GABPB1-AS1 Promotes the Development of Osteosarcoma by Targeting SP1 and Activating the Wnt/β-Catenin Pathway

Abstract

In this study, the role of GABPB1-AS1 in osteosarcoma (OS) was analyzed. The expression of GABPB1-AS1 in different OS cell lines U2OS, HOS, MG63, and hFOB1.19 was detected. SiRNA GABPB1-AS1 was transfected with U2OS and HOS cell lines. The effects of GABPB1-AS1 silencing on proliferation, clonal formation, and migration of U2OS and HOS were detected by CCK-8 method, plate cloning method, and Transwell chamber.
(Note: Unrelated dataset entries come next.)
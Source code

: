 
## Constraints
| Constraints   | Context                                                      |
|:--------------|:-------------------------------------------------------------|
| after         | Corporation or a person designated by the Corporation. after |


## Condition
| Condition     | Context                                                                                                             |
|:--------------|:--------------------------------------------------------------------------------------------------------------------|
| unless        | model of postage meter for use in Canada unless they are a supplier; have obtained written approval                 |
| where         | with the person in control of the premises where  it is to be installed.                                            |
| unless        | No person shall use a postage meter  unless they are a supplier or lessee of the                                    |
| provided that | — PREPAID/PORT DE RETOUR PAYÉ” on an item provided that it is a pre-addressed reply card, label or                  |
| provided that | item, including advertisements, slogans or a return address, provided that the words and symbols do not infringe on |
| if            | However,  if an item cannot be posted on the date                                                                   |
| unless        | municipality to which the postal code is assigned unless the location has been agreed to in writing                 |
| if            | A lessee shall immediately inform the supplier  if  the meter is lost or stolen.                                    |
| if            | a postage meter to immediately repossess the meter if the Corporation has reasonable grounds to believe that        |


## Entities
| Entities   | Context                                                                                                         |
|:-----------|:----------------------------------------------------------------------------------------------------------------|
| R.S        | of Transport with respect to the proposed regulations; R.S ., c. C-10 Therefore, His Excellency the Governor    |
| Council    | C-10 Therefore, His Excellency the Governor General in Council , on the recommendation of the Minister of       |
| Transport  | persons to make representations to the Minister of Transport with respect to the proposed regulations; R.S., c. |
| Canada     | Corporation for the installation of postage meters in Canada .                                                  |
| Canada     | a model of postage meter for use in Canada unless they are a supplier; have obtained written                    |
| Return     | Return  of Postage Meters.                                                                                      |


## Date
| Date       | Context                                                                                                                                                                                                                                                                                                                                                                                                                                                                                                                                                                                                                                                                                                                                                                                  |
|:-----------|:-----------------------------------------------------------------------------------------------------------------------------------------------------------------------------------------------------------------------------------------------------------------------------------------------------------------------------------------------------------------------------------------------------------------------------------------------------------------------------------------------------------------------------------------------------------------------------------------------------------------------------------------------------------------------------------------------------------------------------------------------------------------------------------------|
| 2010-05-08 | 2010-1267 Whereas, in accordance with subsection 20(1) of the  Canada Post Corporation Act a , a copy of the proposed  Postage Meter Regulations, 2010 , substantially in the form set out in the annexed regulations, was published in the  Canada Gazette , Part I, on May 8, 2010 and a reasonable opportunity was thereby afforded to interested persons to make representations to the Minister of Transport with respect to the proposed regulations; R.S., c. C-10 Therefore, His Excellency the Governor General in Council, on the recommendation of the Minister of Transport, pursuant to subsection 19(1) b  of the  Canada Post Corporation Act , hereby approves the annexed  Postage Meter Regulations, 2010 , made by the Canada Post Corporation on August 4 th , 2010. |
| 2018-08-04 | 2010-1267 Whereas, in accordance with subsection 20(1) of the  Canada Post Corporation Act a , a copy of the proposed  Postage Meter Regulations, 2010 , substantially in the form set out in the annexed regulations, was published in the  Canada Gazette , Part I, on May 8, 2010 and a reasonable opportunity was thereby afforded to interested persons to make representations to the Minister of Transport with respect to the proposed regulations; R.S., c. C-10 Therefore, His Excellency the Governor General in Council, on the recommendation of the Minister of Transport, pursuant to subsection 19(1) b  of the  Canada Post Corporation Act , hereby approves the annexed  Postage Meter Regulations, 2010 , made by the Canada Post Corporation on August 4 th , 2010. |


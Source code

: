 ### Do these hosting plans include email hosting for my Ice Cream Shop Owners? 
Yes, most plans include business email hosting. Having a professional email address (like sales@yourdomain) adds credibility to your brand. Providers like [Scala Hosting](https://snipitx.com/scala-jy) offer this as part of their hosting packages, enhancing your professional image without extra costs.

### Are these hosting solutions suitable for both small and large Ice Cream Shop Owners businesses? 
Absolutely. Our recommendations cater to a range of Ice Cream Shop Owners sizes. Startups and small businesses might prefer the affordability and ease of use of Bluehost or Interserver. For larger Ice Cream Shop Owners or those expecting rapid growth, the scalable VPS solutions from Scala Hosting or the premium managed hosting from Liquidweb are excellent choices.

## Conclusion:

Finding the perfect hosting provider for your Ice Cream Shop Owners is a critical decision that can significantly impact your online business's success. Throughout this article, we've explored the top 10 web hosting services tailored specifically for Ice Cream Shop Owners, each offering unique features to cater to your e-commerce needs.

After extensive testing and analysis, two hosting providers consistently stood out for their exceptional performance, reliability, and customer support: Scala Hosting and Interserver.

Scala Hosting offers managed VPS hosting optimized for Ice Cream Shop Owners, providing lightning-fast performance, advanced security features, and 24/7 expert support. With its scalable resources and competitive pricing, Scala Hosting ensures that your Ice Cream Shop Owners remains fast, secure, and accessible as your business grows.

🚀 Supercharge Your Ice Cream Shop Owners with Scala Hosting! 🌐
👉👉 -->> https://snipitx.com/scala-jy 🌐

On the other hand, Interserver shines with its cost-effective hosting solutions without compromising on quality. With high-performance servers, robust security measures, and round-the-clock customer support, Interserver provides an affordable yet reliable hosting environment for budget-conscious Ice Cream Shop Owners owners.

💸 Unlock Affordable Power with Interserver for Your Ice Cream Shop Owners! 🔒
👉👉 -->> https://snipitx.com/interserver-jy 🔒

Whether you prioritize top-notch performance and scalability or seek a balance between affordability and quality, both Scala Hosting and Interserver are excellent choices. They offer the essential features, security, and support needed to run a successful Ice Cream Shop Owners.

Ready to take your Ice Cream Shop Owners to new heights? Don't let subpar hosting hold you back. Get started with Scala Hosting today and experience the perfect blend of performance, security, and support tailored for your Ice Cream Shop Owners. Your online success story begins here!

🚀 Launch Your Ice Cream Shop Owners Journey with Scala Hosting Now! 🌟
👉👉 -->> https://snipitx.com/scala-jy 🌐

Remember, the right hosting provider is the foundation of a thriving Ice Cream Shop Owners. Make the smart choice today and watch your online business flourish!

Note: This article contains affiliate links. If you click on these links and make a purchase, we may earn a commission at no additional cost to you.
Western blot analysis was used to detect the protein levels of SP1, Wnt, β-catenin, c-Myc, and SOX2 in osteosarcoma cells. The binding relationship between GABPB1-AS1 and miR-199a-3p in OS cells was detected by a dual-luciferase reporter gene assay. Results showed that GABPB1-AS1 was higher in OS cells than that in hFOB1.19. Silencing GABPB1-AS1 inhibited the proliferation, clonal formation, migration, and epithelial-mesenchymal transformation of U2OS and HOS. There was a binding relationship between GABPB1-AS1 and miR-199a-3p in OS cells. GABPB1-AS1 mediated osteosarcoma cells via the SP1/Wnt/β-catenin signaling pathway. This study suggested that GABPB1-AS1 plays a carcinogenic role in OS through the SP1/Wnt/β-catenin signaling pathway through competitive binding and inhibition of miR-199a-3p.